In Navarro vs. Hon. Escobido, the Supreme Court explained that plaintiff erred in arguing that prior demand is required before an action for a writ of replevin is filed since we cannot liken a replevin action to an unlawful detainer.
For a writ of replevin to issue, all that the applicant must do is to file an affidavit and bond, pursuant to Section 2, Rule 60 of the Rules, which states:
“Sec. 2. Affidavit and bond.
The applicant must show by his own affidavit or that of some other person who personally knows the facts:
(a) That the applicant is the owner of the property claimed, particularly describing it, or is entitled to the possession thereof;
(b) That the property is wrongfully detained by the adverse party, alleging the cause of detention thereof according to the best of his knowledge, information, and belief;
(c) That the property has not been distrained or taken for a tax assessment or a fine pursuant to law, or seized under a writ of execution or preliminary attachment, or otherwise placed under custodia legis, or if so seized, that it is exempt from such seizure or custody; and
(d) The actual market value of the property.

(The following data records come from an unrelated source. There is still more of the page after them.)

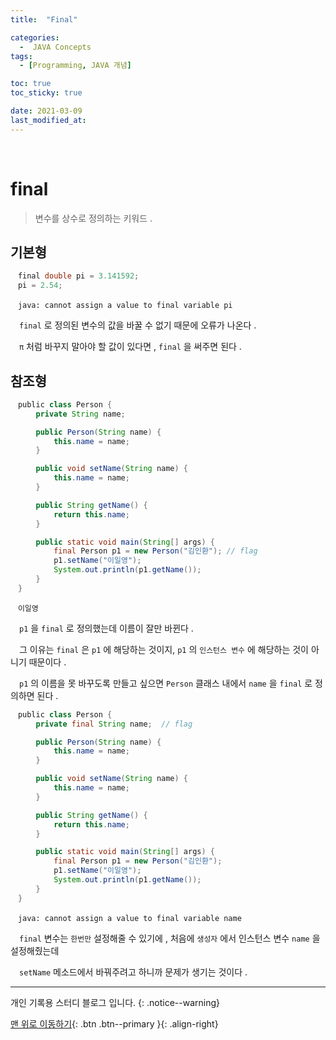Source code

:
```yaml
---
title:  "Final" 

categories:
  -  JAVA Concepts
tags:
  - [Programming, JAVA 개념]

toc: true
toc_sticky: true

date: 2021-03-09
last_modified_at: 
---
```



<br>

# final

> 변수를 상수로 정의하는 키워드 .   

## 기본형

```java
　final double pi = 3.141592;
　pi = 2.54;
```
```
　java: cannot assign a value to final variable pi
```
　`final` 로 정의된 변수의 값을 바꿀 수 없기 때문에 오류가 나온다 .

　`π` 처럼 바꾸지 말아야 할 값이 있다면 , `final` 을 써주면 된다 .

## 참조형

```java
　public class Person {
　    private String name;

　    public Person(String name) {
　        this.name = name;
　    }

　    public void setName(String name) {
　        this.name = name;
　    }

　    public String getName() {
　        return this.name;
　    }

　    public static void main(String[] args) {
　        final Person p1 = new Person("김인환"); // flag
　        p1.setName("이일영");
　        System.out.println(p1.getName());
　    }
　}
```
```
　이일영
```

　`p1` 을 `final` 로 정의했는데 이름이 잘만 바뀐다 .

　그 이유는 `final` 은 `p1` 에 해당하는 것이지, `p1` 의 `인스턴스 변수` 에 해당하는 것이 아니기 때문이다 .

　`p1` 의 이름을 못 바꾸도록 만들고 싶으면 `Person` 클래스 내에서 `name` 을 `final` 로 정의하면 된다 .

```java
　public class Person {
　    private final String name;  // flag

　    public Person(String name) {
　        this.name = name;
　    }

　    public void setName(String name) {
　        this.name = name;
　    }

　    public String getName() {
　        return this.name;
　    }

　    public static void main(String[] args) {
　        final Person p1 = new Person("김인환");
 　       p1.setName("이일영");
　        System.out.println(p1.getName());
　    }
　}
```
```
　java: cannot assign a value to final variable name
```

　`final` 변수는 `한번만` 설정해줄 수 있기에 , 처음에 `생성자` 에서 인스턴스 변수 `name` 을 설정해줬는데

　`setName` 메소드에서 바꿔주려고 하니까 문제가 생기는 것이다 .
<br>

***

개인 기록용 스터디 블로그 입니다.
{: .notice--warning}

[맨 위로 이동하기](#){: .btn .btn--primary }{: .align-right}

The applicant must also give a bond, executed to the adverse party in double the value of the property as stated in the affidavit aforementioned, for the return of the property to the adverse party if such return be adjudged, and for the payment to the adverse party of such sum as he may recover from the applicant in the action” (emphasis supplied).
The Supreme Court held that there is nothing in the afore-quoted provision which requires the applicant to make a prior demand on the possessor of the property before he can file an action for a writ of replevin. Thus, prior demand is not a condition precedent to an action for a writ of replevin.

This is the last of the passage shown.